◆ Stored data ◆
================================

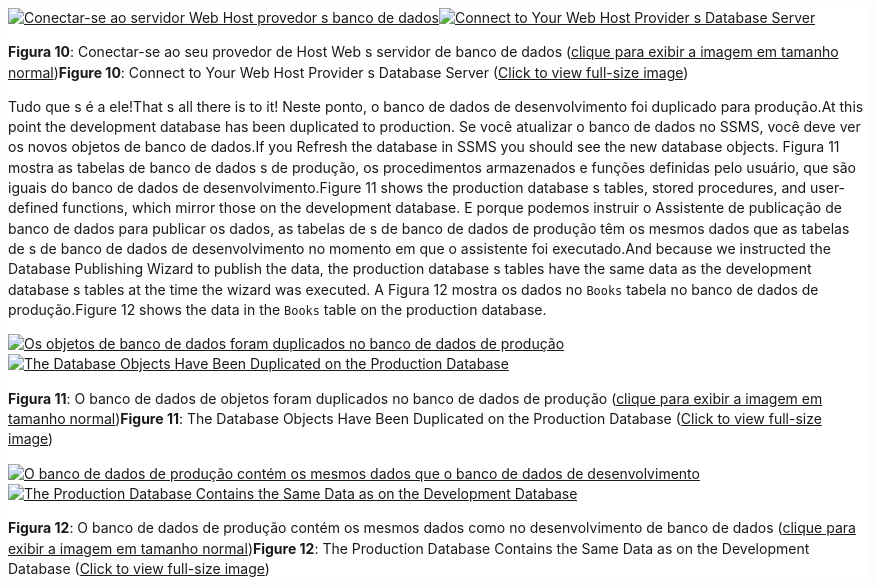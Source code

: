 
<span data-ttu-id="dc94f-237">[![Conectar-se ao servidor Web Host provedor s banco de dados](deploying-a-database-vb/_static/image29.jpg)](deploying-a-database-vb/_static/image28.jpg)</span><span class="sxs-lookup"><span data-stu-id="dc94f-237">[![Connect to Your Web Host Provider s Database Server](deploying-a-database-vb/_static/image29.jpg)](deploying-a-database-vb/_static/image28.jpg)</span></span> 

<span data-ttu-id="dc94f-238">**Figura 10**: Conectar-se ao seu provedor de Host Web s servidor de banco de dados ([clique para exibir a imagem em tamanho normal](deploying-a-database-vb/_static/image30.jpg))</span><span class="sxs-lookup"><span data-stu-id="dc94f-238">**Figure 10**: Connect to Your Web Host Provider s Database Server ([Click to view full-size image](deploying-a-database-vb/_static/image30.jpg))</span></span>


<span data-ttu-id="dc94f-239">Tudo que s é a ele!</span><span class="sxs-lookup"><span data-stu-id="dc94f-239">That s all there is to it!</span></span> <span data-ttu-id="dc94f-240">Neste ponto, o banco de dados de desenvolvimento foi duplicado para produção.</span><span class="sxs-lookup"><span data-stu-id="dc94f-240">At this point the development database has been duplicated to production.</span></span> <span data-ttu-id="dc94f-241">Se você atualizar o banco de dados no SSMS, você deve ver os novos objetos de banco de dados.</span><span class="sxs-lookup"><span data-stu-id="dc94f-241">If you Refresh the database in SSMS you should see the new database objects.</span></span> <span data-ttu-id="dc94f-242">Figura 11 mostra as tabelas de banco de dados s de produção, os procedimentos armazenados e funções definidas pelo usuário, que são iguais do banco de dados de desenvolvimento.</span><span class="sxs-lookup"><span data-stu-id="dc94f-242">Figure 11 shows the production database s tables, stored procedures, and user-defined functions, which mirror those on the development database.</span></span> <span data-ttu-id="dc94f-243">E porque podemos instruir o Assistente de publicação de banco de dados para publicar os dados, as tabelas de s de banco de dados de produção têm os mesmos dados que as tabelas de s de banco de dados de desenvolvimento no momento em que o assistente foi executado.</span><span class="sxs-lookup"><span data-stu-id="dc94f-243">And because we instructed the Database Publishing Wizard to publish the data, the production database s tables have the same data as the development database s tables at the time the wizard was executed.</span></span> <span data-ttu-id="dc94f-244">A Figura 12 mostra os dados no `Books` tabela no banco de dados de produção.</span><span class="sxs-lookup"><span data-stu-id="dc94f-244">Figure 12 shows the data in the `Books` table on the production database.</span></span>


<span data-ttu-id="dc94f-245">[![Os objetos de banco de dados foram duplicados no banco de dados de produção](deploying-a-database-vb/_static/image32.jpg)](deploying-a-database-vb/_static/image31.jpg)</span><span class="sxs-lookup"><span data-stu-id="dc94f-245">[![The Database Objects Have Been Duplicated on the Production Database](deploying-a-database-vb/_static/image32.jpg)](deploying-a-database-vb/_static/image31.jpg)</span></span> 

<span data-ttu-id="dc94f-246">**Figura 11**: O banco de dados de objetos foram duplicados no banco de dados de produção ([clique para exibir a imagem em tamanho normal](deploying-a-database-vb/_static/image33.jpg))</span><span class="sxs-lookup"><span data-stu-id="dc94f-246">**Figure 11**: The Database Objects Have Been Duplicated on the Production Database ([Click to view full-size image](deploying-a-database-vb/_static/image33.jpg))</span></span>


<span data-ttu-id="dc94f-247">[![O banco de dados de produção contém os mesmos dados que o banco de dados de desenvolvimento](deploying-a-database-vb/_static/image35.jpg)](deploying-a-database-vb/_static/image34.jpg)</span><span class="sxs-lookup"><span data-stu-id="dc94f-247">[![The Production Database Contains the Same Data as on the Development Database](deploying-a-database-vb/_static/image35.jpg)](deploying-a-database-vb/_static/image34.jpg)</span></span> 

<span data-ttu-id="dc94f-248">**Figura 12**: O banco de dados de produção contém os mesmos dados como no desenvolvimento de banco de dados ([clique para exibir a imagem em tamanho normal](deploying-a-database-vb/_static/image36.jpg))</span><span class="sxs-lookup"><span data-stu-id="dc94f-248">**Figure 12**: The Production Database Contains the Same Data as on the Development Database ([Click to view full-size image](deploying-a-database-vb/_static/image36.jpg))</span></span>
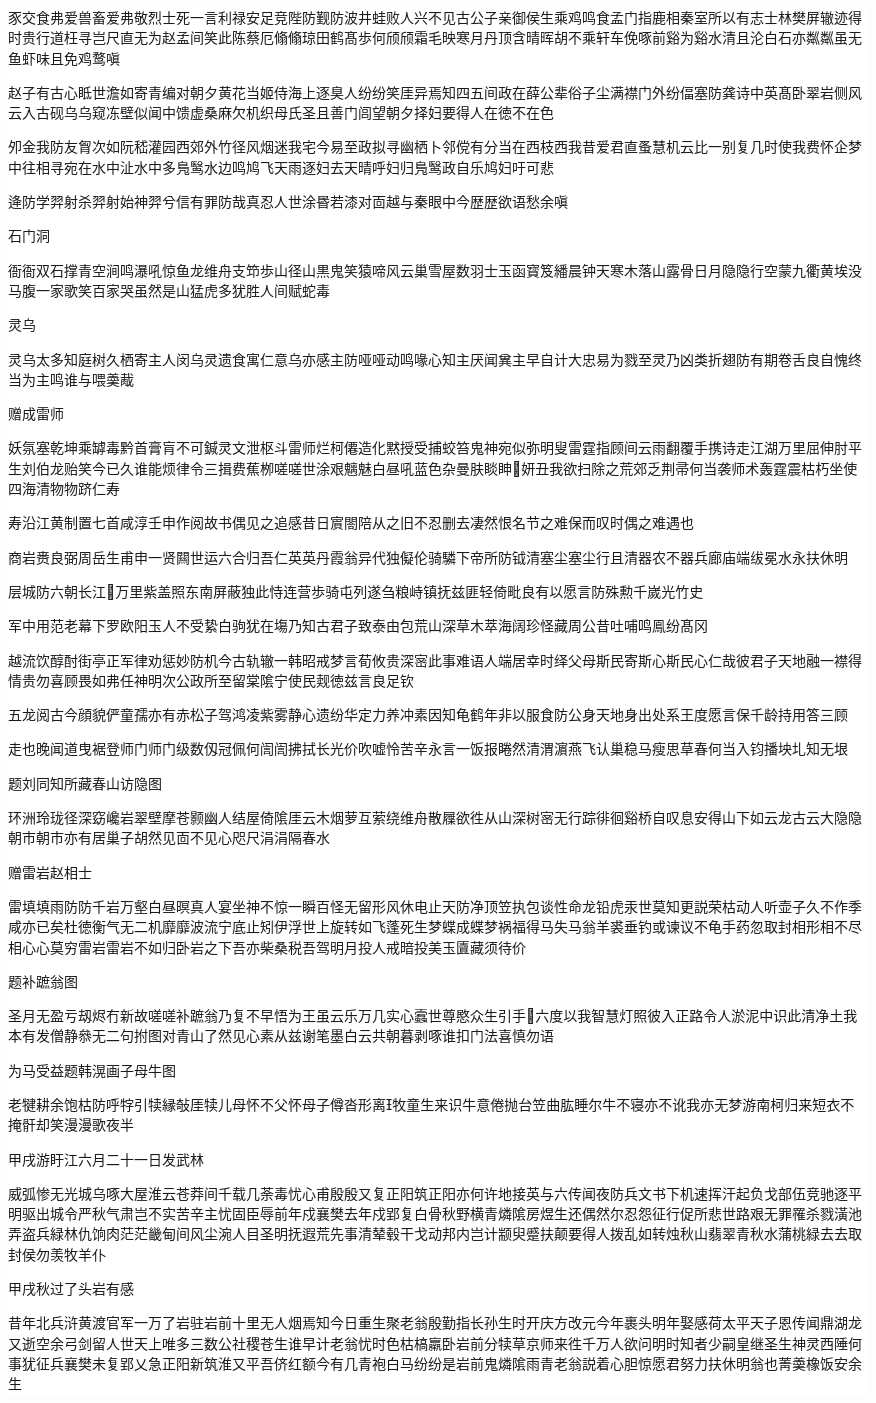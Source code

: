豕交食弗爱兽畜爱弗敬烈士死一言利禄安足竞陛防觐防波井蛙败人兴不见古公子亲御侯生乘鸡鸣食孟门指鹿相秦室所以有志士林樊屏辙迹得时贵行道枉寻岂尺直无为赵孟间笑此陈蔡厄翛翛琼田鹤髙歩何颀颀霜毛映寒月丹顶含晴晖胡不乘轩车俛啄前谿为谿水清且沦白石亦粼粼虽无鱼虾味且免鸡鹜嗔  

赵子有古心眡世澹如寄青编对朝夕黄花当姬侍海上逐臭人纷纷笑厓异焉知四五间政在薛公辈俗子尘满襟门外纷偪塞防龚诗中英髙卧翠岩侧风云入古砚乌乌窥冻壁似闻中馈虚桑麻欠机织母氏圣且善门闾望朝夕择妇要得人在徳不在色  

夘金我防友胷次如阮嵇灌园西郊外竹径风烟迷我宅今易至政拟寻幽栖卜邻傥有分当在西枝西我昔爱君直蚤慧机云比一别复几时使我费怀企梦中往相寻宛在水中沚水中多鳬鹥水边鸣鸠飞天雨逐妇去天晴呼妇归鳬鹥政自乐鸠妇吁可悲  

逄防学羿射杀羿射始神羿兮信有罪防哉真忍人世涂昬若漆对靣越与秦眼中今歴歴欲语愁余嗔  

石门洞  

衙衙双石撑青空涧鸣瀑吼惊鱼龙维舟支笻歩山径山黒鬼笑猿啼风云巢雪屋数羽士玉函寳笈繙晨钟天寒木落山露骨日月隐隐行空蒙九衢黄埃没马腹一家歌笑百家哭虽然是山猛虎多犹胜人间赋蛇毒  

灵乌  

灵乌太多知庭树久栖寄主人闵乌灵遗食寓仁意乌亦感主防哑哑动鸣喙心知主厌闻兾主早自计大忠易为戮至灵乃凶类折翅防有期卷舌良自愧终当为主鸣谁与喂羮胾  

赠成雷师  

妖氛塞乾坤乘罅毒黔首膏肓不可鍼灵文泄枢斗雷师烂柯僊造化黙授受捕蛟笞鬼神宛似弥明叟雷霆指顾间云雨翻覆手携诗走江湖万里屈伸肘平生刘伯龙贻笑今已久谁能烦律令三揖费蕉栁嗟嗟世涂艰魑魅白昼吼蓝色杂曼肤睒眒妍丑我欲扫除之荒郊乏荆帚何当袭师术轰霆震枯朽坐使四海清物物跻仁寿  

寿沿江黄制置七首咸淳壬申作阅故书偶见之追感昔日賔閤陪从之旧不忍删去凄然恨名节之难保而叹时偶之难遇也  

商岩赉良弼周岳生甫申一贤闗世运六合归吾仁英英丹霞翁异代独儗伦骑驎下帝所防钺清塞尘塞尘行且清器农不器兵廊庙端绂冕水永扶休明  

层城防六朝长江万里紫盖照东南屏蔽独此恃连营歩骑屯列遂刍粮峙镇抚兹匪轻倚毗良有以愿言防殊勲千嵗光竹史  

军中用范老幕下罗欧阳玉人不受絷白驹犹在塲乃知古君子致泰由包荒山深草木萃海阔珍怪藏周公昔吐哺鸣鳯纷髙冈  

越流饮醇酎街亭正军律劝惩妙防机今古轨辙一韩昭戒梦言荀攸贵深宻此事难语人端居幸时绎父母斯民寄斯心斯民心仁哉彼君子天地融一襟得情贵勿喜顾畏如弗任神明次公政所至留棠隂宁使民觌徳兹言良足钦  

五龙阅古今顔貌俨童孺亦有赤松子驾鸿凌紫雾静心遗纷华定力养冲素因知龟鹤年非以服食防公身天地身出处系王度愿言保千龄持用答三顾  

走也晚闻道曳裾登师门师门级数仭冠佩何訚訚拂拭长光价吹嘘怜苦辛永言一饭报睠然清渭濵燕飞认巢稳马瘦思草春何当入钧播坱圠知无垠  

题刘同知所藏春山访隐图  

环洲玲珑径深窈巉岩翠壁摩苍颢幽人结屋倚隂厓云木烟萝互萦绕维舟散屧欲徃从山深树宻无行踪徘徊谿桥自叹息安得山下如云龙古云大隐隐朝市朝市亦有居巢子胡然见靣不见心咫尺涓涓隔春水  

赠雷岩赵相士  

雷填填雨防防千岩万壑白昼暝真人宴坐神不惊一瞬百怪无留形风休电止天防净顶笠执包谈性命龙铅虎汞世莫知更説荣枯动人听壶子久不作季咸亦已矣杜徳衡气无二机靡靡波流宁底止矧伊浮世上旋转如飞蓬死生梦蝶成蝶梦祸福得马失马翁羊裘垂钓或谏议不龟手药忽取封相形相不尽相心心莫穷雷岩雷岩不如归卧岩之下吾亦柴桑税吾驾明月投人戒暗投美玉匵藏须待价  

题补蹠翁图  

圣月无盈亏刼烬冇新故嗟嗟补蹠翁乃复不早悟为王虽云乐万几实心蠧世尊愍众生引手六度以我智慧灯照彼入正路令人淤泥中识此清净土我本有发僧静叅无二句拊图对青山了然见心素从兹谢笔墨白云共朝暮剥啄谁扣门法喜慎勿语  

为马受益题韩滉画子母牛图  

老犍耕余饱枯防呼牸引犊縁敧厓犊儿母怀不父怀母子僔沓形离牧童生来识牛意倦抛台笠曲肱睡尔牛不寝亦不讹我亦无梦游南柯归来短衣不掩骭却笑漫漫歌夜半  

甲戌游盱江六月二十一日发武林  

威弧惨无光城乌啄大屋淮云苍莽间千载几荼毒忧心甫殷殷又复正阳筑正阳亦何许地接英与六传闻夜防兵文书下机速挥汗起负戈部伍竞驰逐平明驱出城令严秋气肃岂不实苦辛主忧固臣辱前年戍襄樊去年戍郢复白骨秋野横青燐隂房煜生还偶然尔忍怨征行促所悲世路艰无罪罹杀戮潢池弄盗兵緑林仇饷肉茫茫畿甸间风尘涴人目圣明抚遐荒先事清辇毂干戈动邦内岂计颛臾蹙扶颠要得人拨乱如转烛秋山翡翠青秋水蒲桃緑去去取封侯勿羡牧羊仆  

甲戌秋过了头岩有感  

昔年北兵浒黄渡官军一万了岩驻岩前十里无人烟焉知今日重生聚老翁殷勤指长孙生时开庆方改元今年裹头明年娶感荷太平天子恩传闻鼎湖龙又逝空余弓剑留人世天上唯多三数公社稷苍生谁早计老翁忧时色枯槁羸卧岩前分犊草京师来徃千万人欲问明时知者少嗣皇继圣生神灵西陲何事犹征兵襄樊未复郢乂急正阳新筑淮又平吾侪红额今有几青袍白马纷纷是岩前鬼燐隂雨青老翁説着心胆惊愿君努力扶休明翁也菁羮橡饭安余生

================================

The lines in the records above that include the word "view" must be copied out.

◆ Written reply ◆
<span data-ttu-id="dc94f-238">**Figura 10**: Conectar-se ao seu provedor de Host Web s servidor de banco de dados ([clique para exibir a imagem em tamanho normal](deploying-a-database-vb/_static/image30.jpg))</span><span class="sxs-lookup"><span data-stu-id="dc94f-238">**Figure 10**: Connect to Your Web Host Provider s Database Server ([Click to view full-size image](deploying-a-database-vb/_static/image30.jpg))</span></span>
<span data-ttu-id="dc94f-246">**Figura 11**: O banco de dados de objetos foram duplicados no banco de dados de produção ([clique para exibir a imagem em tamanho normal](deploying-a-database-vb/_static/image33.jpg))</span><span class="sxs-lookup"><span data-stu-id="dc94f-246">**Figure 11**: The Database Objects Have Been Duplicated on the Production Database ([Click to view full-size image](deploying-a-database-vb/_static/image33.jpg))</span></span>
<span data-ttu-id="dc94f-248">**Figura 12**: O banco de dados de produção contém os mesmos dados como no desenvolvimento de banco de dados ([clique para exibir a imagem em tamanho normal](deploying-a-database-vb/_static/image36.jpg))</span><span class="sxs-lookup"><span data-stu-id="dc94f-248">**Figure 12**: The Production Database Contains the Same Data as on the Development Database ([Click to view full-size image](deploying-a-database-vb/_static/image36.jpg))</span></span>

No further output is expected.